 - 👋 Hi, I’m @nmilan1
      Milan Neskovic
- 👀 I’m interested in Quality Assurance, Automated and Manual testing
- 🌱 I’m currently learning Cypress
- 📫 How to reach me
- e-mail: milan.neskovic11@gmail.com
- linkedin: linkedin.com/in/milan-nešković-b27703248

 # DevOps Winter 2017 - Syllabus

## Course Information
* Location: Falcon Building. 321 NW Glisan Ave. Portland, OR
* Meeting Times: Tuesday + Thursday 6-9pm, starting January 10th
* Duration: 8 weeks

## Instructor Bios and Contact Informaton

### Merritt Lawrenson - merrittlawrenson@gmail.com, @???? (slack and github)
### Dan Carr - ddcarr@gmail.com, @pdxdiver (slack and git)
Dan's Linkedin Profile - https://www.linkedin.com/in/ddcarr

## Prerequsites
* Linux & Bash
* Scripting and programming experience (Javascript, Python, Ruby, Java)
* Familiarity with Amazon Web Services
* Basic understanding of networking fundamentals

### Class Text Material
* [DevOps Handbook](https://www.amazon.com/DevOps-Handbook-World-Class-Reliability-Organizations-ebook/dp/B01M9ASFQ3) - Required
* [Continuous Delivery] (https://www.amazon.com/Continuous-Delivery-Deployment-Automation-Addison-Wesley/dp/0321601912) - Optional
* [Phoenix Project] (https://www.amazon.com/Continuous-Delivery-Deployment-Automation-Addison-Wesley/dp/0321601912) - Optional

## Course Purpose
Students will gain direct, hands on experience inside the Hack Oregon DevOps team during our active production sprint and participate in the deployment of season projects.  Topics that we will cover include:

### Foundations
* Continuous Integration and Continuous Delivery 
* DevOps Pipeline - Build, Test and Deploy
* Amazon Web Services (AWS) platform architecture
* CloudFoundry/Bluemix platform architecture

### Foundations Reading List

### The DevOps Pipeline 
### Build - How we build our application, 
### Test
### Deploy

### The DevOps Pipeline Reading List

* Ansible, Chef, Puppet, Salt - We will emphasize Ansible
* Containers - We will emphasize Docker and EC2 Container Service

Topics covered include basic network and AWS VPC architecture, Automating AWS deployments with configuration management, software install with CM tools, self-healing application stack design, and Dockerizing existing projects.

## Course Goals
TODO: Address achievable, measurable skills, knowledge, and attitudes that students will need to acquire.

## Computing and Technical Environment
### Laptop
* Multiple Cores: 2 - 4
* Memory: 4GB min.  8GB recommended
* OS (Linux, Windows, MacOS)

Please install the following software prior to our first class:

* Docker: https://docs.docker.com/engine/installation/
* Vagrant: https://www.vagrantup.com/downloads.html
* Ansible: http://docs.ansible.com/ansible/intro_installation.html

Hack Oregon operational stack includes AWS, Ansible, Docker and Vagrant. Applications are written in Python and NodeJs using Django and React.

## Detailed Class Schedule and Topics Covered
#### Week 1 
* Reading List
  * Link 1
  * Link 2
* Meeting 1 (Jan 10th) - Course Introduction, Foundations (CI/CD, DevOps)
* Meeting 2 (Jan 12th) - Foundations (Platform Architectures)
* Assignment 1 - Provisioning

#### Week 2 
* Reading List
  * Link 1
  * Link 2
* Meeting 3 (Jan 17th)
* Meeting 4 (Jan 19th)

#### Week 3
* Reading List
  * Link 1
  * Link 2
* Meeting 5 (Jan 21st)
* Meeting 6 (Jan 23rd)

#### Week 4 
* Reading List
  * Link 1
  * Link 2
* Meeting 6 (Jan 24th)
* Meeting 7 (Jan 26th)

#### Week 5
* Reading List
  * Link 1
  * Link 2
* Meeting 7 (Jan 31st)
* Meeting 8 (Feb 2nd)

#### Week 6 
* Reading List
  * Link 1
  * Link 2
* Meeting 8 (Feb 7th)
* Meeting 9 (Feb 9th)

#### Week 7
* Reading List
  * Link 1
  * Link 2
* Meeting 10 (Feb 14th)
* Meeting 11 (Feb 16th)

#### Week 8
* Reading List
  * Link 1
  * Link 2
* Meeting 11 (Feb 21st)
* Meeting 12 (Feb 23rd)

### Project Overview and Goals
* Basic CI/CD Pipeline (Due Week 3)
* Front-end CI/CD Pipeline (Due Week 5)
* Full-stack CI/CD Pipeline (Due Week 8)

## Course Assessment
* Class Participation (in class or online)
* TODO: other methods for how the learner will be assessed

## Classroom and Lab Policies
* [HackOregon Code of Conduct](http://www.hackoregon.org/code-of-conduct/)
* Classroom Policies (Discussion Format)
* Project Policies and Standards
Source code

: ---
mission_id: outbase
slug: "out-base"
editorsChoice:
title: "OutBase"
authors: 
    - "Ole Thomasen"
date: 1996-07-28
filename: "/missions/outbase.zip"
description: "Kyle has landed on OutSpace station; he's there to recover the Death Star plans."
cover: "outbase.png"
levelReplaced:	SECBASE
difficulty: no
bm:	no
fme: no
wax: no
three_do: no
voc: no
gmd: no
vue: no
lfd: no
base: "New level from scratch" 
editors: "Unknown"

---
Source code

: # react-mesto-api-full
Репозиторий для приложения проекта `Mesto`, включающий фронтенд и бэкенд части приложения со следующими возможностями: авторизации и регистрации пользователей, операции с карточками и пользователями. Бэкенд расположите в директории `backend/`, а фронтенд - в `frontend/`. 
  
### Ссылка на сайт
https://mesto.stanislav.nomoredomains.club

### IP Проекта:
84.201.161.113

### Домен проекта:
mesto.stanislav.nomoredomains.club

Required work> Return, unchanged, each line from the line containing "9 (Feb 9th)" through the last line of the material.

Answer to this task>
* Meeting 9 (Feb 9th)

#### Week 7
* Reading List
  * Link 1
  * Link 2
* Meeting 10 (Feb 14th)
* Meeting 11 (Feb 16th)

#### Week 8
* Reading List
  * Link 1
  * Link 2
* Meeting 11 (Feb 21st)
* Meeting 12 (Feb 23rd)

### Project Overview and Goals
* Basic CI/CD Pipeline (Due Week 3)
* Front-end CI/CD Pipeline (Due Week 5)
* Full-stack CI/CD Pipeline (Due Week 8)

## Course Assessment
* Class Participation (in class or online)
* TODO: other methods for how the learner will be assessed

## Classroom and Lab Policies
* [HackOregon Code of Conduct](http://www.hackoregon.org/code-of-conduct/)
* Classroom Policies (Discussion Format)
* Project Policies and Standards
Source code

: ---
mission_id: outbase
slug: "out-base"
editorsChoice:
title: "OutBase"
authors: 
    - "Ole Thomasen"
date: 1996-07-28
filename: "/missions/outbase.zip"
description: "Kyle has landed on OutSpace station; he's there to recover the Death Star plans."
cover: "outbase.png"
levelReplaced:	SECBASE
difficulty: no
bm:	no
fme: no
wax: no
three_do: no
voc: no
gmd: no
vue: no
lfd: no
base: "New level from scratch" 
editors: "Unknown"

---
Source code

: # react-mesto-api-full
Репозиторий для приложения проекта `Mesto`, включающий фронтенд и бэкенд части приложения со следующими возможностями: авторизации и регистрации пользователей, операции с карточками и пользователями. Бэкенд расположите в директории `backend/`, а фронтенд - в `frontend/`. 
  
### Ссылка на сайт
https://mesto.stanislav.nomoredomains.club

### IP Проекта:
84.201.161.113

### Домен проекта:
mesto.stanislav.nomoredomains.club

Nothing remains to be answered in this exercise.